Liparetrus ferrugineus

Scientific classification
- Kingdom: Animalia
- Phylum: Arthropoda
- Clade: Pancrustacea
- Class: Insecta
- Order: Coleoptera
- Suborder: Polyphaga
- Infraorder: Scarabaeiformia
- Family: Scarabaeidae
- Genus: Liparetrus
- Species: L. ferrugineus
- Binomial name: Liparetrus ferrugineus Blanchard, 1850

= Liparetrus ferrugineus =

- Genus: Liparetrus
- Species: ferrugineus
- Authority: Blanchard, 1850

Species of beetle

Liparetrus ferrugineus is a species of beetle of the family Scarabaeidae.

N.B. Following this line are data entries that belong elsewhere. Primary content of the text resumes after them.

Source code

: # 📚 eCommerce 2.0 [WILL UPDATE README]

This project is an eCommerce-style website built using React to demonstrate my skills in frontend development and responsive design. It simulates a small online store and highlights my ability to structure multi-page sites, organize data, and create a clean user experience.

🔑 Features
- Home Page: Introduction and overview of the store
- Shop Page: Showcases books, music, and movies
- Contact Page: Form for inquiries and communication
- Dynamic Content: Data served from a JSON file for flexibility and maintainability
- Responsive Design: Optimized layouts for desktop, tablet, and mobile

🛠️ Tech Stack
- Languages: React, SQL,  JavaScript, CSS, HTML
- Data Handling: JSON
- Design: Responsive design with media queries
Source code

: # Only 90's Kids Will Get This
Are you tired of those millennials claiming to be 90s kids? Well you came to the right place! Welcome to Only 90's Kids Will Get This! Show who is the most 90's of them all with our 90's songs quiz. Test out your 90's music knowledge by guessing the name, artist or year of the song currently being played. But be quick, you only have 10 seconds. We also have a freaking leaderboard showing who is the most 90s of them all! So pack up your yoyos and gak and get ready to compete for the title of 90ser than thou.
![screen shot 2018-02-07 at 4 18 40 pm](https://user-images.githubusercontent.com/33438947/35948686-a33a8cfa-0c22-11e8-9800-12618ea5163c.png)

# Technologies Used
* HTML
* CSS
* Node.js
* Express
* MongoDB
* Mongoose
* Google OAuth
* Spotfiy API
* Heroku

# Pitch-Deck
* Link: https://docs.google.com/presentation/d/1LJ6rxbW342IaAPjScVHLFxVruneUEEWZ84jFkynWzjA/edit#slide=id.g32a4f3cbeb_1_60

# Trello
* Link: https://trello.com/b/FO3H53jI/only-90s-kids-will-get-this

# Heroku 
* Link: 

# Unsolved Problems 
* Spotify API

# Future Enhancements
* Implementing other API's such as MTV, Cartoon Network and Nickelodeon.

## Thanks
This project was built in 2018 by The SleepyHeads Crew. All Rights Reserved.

It is found in Australia (Victoria, New South Wales, Australian Capital Territory, Queensland).

== Taxonomy ==
This species belongs to the ferrugineus species group.

== Description ==
Adults reach a length of about 5.5–7.5 mm. The head, pronotum and ventral surface are black, while the elytra are bright reddish brown with a black base. The abdomen is bright reddish brown and also black at the base. The antennae are reddish yellow, with the antennal lamellae brown. The front legs are yellowish brown, while the hind legs are black.